Monday, July 22, 2024

Sheep Without a Shepherd

 Mark 6:30-34; 53-56

July 21, 2024

 

Jesus the Good Shepherd
Ted Rogers

The disciples are back from their travels

and they’re excited to tell Jesus what they’ve been up to.

 

Jesus and the disciples are getting big.

The word is spreading and people are coming out

from far and wide to see him.

He’s being mobbed like a TV star in Hollywood.

 

So Jesus suggests that they all go

and get away from the crowds

and go to a deserted place

and get some well-deserved rest.

But again, they’re recognized and there’s a crowd around them.

 

It says that Jesus looked at that crowd

and he had compassion for the crowd

“Because they were like sheep without a shepherd.”

 

Now, I think I probably have had an idealized view

of what the people who followed Jesus around were

like, I think a  lot of us do.

I think paintings and movies have portrayed

these people as disheveled, forlorn, unwashed, and sad, yes,

but generally patient, good natured, and thankful.

A basically unified crowd, all ripe for discipleship.

But Jesus saw them as “sheep without a shepherd.”

 

As I’ve said, you have to read up on sheep when you’re a pastor.

Without a shepherd, sheep get lost very easily,

they’re frightened and they run from one thing to the next.

They are not calm and level headed and placid.

They don’t know where to go, they’re libel to run off a cliff.

They don’t know where their next meal is coming from

Sheep without a shepherd can be very anxious and lost.

They get cranky and they run around, and they do a lot of bleating.

The sheep farming site I looked at said:

“Another thing worth noting is that sheep get spooked easily.

They are afraid, even of the smallest things you can think of.
But this doesn’t mean you should mess around with them!
They can be dangerous if provoked. They chomp and they head butt.”

 

So “sheep without a shepherd” is not a great compliment.

It doesn’t describe a “dirty but good hearted” group.

The reality is that crowd of people Jesus encountered

was most likely cranky, short tempered, impolite, and rude

and maybe even a little dangerous when provoked.

 

Situations change over the centuries.

But people have not changed.

people are still the same today.

 

People are not normally sweet and humble  

when they are anxious and lost.

When they don’t have stability and don’t know where their

next meal is coming from.

When they don’t feel grounded and secure.

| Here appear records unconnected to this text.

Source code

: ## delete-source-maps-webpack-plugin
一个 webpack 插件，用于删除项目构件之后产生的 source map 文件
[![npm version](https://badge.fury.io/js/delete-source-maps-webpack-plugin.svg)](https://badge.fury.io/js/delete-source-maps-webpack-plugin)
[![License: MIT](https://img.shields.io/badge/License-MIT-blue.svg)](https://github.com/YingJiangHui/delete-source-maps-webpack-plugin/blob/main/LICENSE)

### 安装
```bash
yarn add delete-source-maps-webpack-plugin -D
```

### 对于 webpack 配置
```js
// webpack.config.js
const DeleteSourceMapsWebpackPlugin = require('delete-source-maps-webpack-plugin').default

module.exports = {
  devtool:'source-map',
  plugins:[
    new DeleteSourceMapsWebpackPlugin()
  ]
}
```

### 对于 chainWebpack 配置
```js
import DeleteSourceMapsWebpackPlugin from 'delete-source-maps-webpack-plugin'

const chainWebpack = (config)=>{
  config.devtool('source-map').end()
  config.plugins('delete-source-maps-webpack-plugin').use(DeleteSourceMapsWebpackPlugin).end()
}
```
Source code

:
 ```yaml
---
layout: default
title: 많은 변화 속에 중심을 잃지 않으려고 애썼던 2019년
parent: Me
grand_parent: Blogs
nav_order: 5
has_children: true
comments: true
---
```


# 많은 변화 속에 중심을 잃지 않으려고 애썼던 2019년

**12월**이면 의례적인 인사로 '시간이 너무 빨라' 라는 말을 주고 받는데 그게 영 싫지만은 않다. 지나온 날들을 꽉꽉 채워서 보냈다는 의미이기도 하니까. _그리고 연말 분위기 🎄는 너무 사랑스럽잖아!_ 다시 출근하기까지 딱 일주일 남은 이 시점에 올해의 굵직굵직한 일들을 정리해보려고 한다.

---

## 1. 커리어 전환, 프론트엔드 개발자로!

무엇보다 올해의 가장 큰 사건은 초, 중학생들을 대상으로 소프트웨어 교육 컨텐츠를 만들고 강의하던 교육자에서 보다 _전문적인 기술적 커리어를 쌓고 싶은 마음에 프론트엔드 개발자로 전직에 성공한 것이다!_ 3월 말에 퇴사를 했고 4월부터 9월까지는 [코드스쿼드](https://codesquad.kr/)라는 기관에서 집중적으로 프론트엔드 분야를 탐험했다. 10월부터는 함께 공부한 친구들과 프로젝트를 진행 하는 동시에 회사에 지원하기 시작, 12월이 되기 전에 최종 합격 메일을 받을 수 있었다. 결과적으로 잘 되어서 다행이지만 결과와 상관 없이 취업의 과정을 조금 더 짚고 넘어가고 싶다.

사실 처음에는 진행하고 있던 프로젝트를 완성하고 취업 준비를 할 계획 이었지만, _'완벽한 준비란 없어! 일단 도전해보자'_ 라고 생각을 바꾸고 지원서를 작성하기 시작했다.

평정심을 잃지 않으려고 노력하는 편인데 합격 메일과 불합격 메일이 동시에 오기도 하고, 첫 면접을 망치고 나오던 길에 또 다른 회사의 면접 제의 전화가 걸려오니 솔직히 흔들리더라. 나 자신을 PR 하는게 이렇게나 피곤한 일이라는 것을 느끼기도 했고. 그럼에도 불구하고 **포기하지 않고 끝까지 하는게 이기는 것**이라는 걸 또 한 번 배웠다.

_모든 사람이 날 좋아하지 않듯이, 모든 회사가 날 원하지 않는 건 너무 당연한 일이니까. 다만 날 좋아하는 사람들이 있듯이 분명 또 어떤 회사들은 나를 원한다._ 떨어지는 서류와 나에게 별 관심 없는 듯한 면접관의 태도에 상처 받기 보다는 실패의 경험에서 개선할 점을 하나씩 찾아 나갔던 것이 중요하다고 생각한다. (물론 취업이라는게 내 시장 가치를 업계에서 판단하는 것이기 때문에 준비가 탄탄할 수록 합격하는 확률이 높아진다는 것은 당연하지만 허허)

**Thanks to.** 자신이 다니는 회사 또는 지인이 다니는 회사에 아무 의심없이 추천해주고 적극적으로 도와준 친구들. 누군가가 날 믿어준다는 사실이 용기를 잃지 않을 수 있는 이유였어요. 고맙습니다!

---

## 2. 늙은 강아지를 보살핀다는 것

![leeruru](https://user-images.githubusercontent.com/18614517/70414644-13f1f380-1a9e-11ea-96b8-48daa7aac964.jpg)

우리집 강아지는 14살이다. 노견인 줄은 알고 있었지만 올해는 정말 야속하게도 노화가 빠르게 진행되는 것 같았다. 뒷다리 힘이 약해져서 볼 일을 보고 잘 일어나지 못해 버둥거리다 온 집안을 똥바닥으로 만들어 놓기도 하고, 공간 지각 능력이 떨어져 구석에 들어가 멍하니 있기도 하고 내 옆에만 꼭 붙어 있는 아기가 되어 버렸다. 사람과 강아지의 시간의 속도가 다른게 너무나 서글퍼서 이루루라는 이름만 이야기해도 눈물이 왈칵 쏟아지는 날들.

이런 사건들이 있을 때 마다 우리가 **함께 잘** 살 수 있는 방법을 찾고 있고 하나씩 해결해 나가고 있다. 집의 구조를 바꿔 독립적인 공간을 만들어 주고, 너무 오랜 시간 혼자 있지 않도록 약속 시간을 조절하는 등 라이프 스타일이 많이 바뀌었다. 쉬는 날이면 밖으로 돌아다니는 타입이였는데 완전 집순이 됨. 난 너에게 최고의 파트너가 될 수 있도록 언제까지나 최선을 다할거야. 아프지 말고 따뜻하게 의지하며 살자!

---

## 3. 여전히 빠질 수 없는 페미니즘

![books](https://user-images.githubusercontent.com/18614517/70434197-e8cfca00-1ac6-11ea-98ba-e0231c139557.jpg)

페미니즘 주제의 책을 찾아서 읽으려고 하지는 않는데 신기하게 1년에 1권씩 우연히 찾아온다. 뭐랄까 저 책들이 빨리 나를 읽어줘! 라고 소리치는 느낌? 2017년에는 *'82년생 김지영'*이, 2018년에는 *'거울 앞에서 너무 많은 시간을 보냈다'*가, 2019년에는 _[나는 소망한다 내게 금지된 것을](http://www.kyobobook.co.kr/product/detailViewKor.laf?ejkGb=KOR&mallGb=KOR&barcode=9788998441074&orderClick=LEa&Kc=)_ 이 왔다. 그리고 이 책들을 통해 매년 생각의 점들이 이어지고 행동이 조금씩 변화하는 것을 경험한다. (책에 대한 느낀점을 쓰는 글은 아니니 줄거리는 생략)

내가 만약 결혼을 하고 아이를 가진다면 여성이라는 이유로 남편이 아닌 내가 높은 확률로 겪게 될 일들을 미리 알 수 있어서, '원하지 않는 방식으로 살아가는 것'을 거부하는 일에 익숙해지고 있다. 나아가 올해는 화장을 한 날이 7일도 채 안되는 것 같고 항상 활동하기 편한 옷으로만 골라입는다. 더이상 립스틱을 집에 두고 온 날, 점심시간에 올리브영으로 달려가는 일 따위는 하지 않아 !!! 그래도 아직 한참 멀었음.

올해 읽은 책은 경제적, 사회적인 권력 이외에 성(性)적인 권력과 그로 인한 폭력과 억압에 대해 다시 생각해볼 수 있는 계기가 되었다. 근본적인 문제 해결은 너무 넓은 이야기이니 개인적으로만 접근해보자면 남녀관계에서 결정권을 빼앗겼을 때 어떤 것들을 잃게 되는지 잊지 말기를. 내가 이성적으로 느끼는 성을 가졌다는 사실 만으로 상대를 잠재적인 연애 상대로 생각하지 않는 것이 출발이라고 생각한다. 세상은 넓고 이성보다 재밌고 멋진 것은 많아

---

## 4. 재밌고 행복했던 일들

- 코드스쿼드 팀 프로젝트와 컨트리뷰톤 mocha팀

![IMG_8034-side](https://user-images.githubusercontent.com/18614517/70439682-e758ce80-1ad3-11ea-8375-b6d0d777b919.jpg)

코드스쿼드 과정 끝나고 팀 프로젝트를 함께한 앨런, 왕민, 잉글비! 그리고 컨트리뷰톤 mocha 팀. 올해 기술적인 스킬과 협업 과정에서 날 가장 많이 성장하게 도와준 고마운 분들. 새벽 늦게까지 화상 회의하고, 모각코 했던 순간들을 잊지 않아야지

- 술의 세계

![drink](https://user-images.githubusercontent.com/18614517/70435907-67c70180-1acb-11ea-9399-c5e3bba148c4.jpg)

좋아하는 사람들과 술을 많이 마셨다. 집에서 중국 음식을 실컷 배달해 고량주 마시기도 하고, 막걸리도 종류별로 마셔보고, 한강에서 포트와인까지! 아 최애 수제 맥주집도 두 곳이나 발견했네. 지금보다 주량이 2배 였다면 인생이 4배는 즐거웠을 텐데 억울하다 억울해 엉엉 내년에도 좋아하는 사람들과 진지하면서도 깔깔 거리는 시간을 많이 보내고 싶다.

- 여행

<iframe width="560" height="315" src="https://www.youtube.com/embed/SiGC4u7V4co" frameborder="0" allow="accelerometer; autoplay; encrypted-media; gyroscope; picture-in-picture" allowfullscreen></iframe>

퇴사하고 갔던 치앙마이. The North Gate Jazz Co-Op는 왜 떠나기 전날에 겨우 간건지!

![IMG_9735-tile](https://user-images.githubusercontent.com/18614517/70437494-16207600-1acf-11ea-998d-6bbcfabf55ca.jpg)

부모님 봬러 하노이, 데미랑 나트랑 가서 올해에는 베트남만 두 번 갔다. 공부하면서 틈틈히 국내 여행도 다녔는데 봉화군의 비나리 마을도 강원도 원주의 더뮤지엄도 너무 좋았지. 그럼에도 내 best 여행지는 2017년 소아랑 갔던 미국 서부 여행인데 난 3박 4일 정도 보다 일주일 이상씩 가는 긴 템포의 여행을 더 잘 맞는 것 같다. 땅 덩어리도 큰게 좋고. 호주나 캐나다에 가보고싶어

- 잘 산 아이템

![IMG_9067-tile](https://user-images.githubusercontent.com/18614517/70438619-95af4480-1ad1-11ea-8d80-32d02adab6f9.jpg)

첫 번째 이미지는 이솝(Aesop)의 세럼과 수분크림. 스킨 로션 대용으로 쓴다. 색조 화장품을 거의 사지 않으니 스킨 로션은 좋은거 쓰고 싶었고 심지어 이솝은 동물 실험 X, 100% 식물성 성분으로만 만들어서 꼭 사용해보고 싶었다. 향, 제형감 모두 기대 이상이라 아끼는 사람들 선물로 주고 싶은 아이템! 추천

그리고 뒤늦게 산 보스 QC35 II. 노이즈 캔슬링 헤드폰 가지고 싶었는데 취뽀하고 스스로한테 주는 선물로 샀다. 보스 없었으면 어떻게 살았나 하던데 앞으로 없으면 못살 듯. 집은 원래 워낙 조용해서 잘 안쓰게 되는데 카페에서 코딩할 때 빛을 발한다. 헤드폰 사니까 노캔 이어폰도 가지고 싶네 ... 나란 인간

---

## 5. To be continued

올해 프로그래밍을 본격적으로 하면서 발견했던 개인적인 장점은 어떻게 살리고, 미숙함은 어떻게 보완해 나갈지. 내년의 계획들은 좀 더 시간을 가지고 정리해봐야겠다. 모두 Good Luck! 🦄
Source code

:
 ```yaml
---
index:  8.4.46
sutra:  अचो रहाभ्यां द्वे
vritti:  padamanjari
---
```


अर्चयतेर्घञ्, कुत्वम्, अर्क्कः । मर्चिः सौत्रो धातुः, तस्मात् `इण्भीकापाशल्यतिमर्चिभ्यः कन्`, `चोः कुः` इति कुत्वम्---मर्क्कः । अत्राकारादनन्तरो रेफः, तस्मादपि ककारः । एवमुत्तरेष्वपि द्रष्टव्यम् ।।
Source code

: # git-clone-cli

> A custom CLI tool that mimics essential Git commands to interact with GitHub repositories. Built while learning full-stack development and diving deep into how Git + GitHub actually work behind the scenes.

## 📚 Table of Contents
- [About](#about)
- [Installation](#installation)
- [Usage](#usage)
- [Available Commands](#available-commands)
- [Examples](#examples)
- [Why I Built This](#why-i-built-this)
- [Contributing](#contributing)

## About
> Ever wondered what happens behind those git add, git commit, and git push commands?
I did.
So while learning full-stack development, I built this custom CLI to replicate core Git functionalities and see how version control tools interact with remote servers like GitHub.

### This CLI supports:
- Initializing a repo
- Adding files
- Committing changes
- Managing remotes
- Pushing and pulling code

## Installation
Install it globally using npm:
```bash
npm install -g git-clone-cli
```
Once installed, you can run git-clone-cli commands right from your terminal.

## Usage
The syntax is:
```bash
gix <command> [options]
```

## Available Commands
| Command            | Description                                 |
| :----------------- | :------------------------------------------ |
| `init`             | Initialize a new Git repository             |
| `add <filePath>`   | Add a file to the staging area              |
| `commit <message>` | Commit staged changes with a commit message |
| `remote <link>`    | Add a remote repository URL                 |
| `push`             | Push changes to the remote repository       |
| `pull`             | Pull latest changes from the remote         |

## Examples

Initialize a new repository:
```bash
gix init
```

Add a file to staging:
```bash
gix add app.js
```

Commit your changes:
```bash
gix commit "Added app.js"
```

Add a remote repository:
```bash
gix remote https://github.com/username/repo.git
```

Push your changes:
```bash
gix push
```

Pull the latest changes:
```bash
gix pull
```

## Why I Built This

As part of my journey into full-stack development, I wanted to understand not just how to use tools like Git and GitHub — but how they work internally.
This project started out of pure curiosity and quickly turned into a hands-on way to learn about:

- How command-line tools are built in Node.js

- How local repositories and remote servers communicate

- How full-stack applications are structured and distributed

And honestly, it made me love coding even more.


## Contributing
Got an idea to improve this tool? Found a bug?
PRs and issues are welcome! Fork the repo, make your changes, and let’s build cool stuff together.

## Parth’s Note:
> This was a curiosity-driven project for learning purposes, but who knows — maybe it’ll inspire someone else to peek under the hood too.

When they’re threatened constantly.

Oftentimes people in that situation are desperate.

Sheep without a shepherd often make bad choices

and when they’re anxious and lost too long,

they can make very bad choices .

 

Sometimes when church people first start doing

direct service projects with people in tough situations, 

they get annoyed by people’s attitudes. They think everyone should be outwardly

kind, patient, and thankful. Some people get very turned off

to service because the people receiving don’t behave

how they expect them to behave.

 

And other parts of our society

tells us that we should look on people in need with contempt.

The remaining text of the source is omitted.